Falls US-Technologieunternehmen durch höhere Gebühren und Steuern oder strengere Auflagen im Wettbewerb behindert werden, könnten sie Investitionen in Europa reduzieren oder sogar teilweise aus dem Markt zurückziehen. Das hätte direkte Folgen für deren europäische Niederlassungen und könnte in einigen Regionen, besonders in Irland oder Deutschland, zu einem Arbeitsplatzabbau führen. Im Gegenteil könnten aber US-Techfirmen stärker aus der EU heraus tätig werden, um so Zölle zu umgehen. Gleichzeitig könnten europäische Tech-Unternehmen profitieren, wenn US-Konkurrenten stärker reguliert werden.

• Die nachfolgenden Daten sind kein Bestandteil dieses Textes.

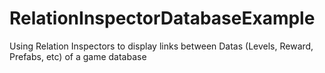 # RelationInspectorDatabaseExample
Using Relation Inspectors to display links between Datas (Levels, Reward, Prefabs, etc) of a game database
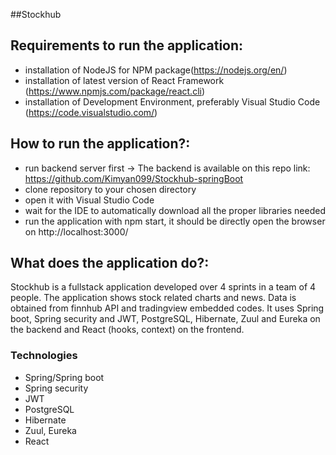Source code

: ##Stockhub

## Requirements to run the application:
- installation of NodeJS for NPM package(https://nodejs.org/en/)
- installation of latest version of React Framework (https://www.npmjs.com/package/react.cli)
- installation of Development Environment, preferably Visual Studio Code (https://code.visualstudio.com/)

## How to run the application?:
- run backend server first -> The backend is available on this repo link: https://github.com/Kimyan099/Stockhub-springBoot
- clone repository to your chosen directory
- open it with Visual Studio Code
- wait for the IDE to automatically download all the proper libraries needed
- run the application with npm start, it should be directly open the browser on http://localhost:3000/


## What does the application do?:
Stockhub is a fullstack application developed over 4 sprints in a team of 4 people. 
The application shows stock related charts and news. Data is obtained from finnhub API and tradingview embedded codes.
It uses Spring boot, Spring security and JWT, PostgreSQL, Hibernate, Zuul and Eureka on the backend and React (hooks, context) on the frontend.


### Technologies
- Spring/Spring boot
- Spring security
- JWT
- PostgreSQL
- Hibernate
- Zuul, Eureka
- React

Falls beispielsweise strengere Datenschutz- oder Steuerregeln auf US-Plattformen angewendet werden, könnte das die Wettbewerbsfähigkeit europäischer Alternativen stärken. Dies würde zu einem erhöhten Bedarf an IT-Fachkräften in der Region führen, insbesondere in den Bereichen Cloud-Computing und IT-Infrastruktur (Amazon AWS, Google Cloud), Zahlungsdienstleistungen (europäische Alternativen zu PayPal), soziale Netzwerke (z. B. Open-Source-Alternativen zu Meta-Produkten) oder Handelsplattformen (Amazon, Ebay). Europa hat bereits einen erheblichen Fachkräftemangel im MINT-Bereich (Mathematik, Informatik, Naturwissenschaften, Technik). Falls die Abhängigkeit von US-Tech-Konzernen verringert wird, müssten europäische Unternehmen stärker in eigene digitale Lösungen investieren – und das erfordert noch mehr hochqualifizierte IT-Fachkräfte. Aktuell wird in der gesamten EU der Fachkräftemangel in der IT-Branche bei über 1 Million unbesetzten Stellen geschätzt. Langfristig könnte die Notwendigkeit steigen, noch mehr IT-Talente gezielt in Europa auszubilden, um eine technologische Unabhängigkeit von den USA zu fördern. Das könnte durch bessere Bildungsprogramme und MINT-Studiengänge in Europa, Fördermittel für Start-ups in Zukunftsbranchen oder einer gezielten Zuwanderung von IT-Fachkräften (z. B. aus Indien oder Afrika) münden. Sollten US-Tech-Konzerne also tatsächlich in Europa stärker besteuert und reguliert werden, könnte das zu einer Verschiebung von Arbeitsplätzen innerhalb des IT-Sektors führen und die ohnehin hohe Nachfrage nach MINT-Fachkräften weiter verstärken.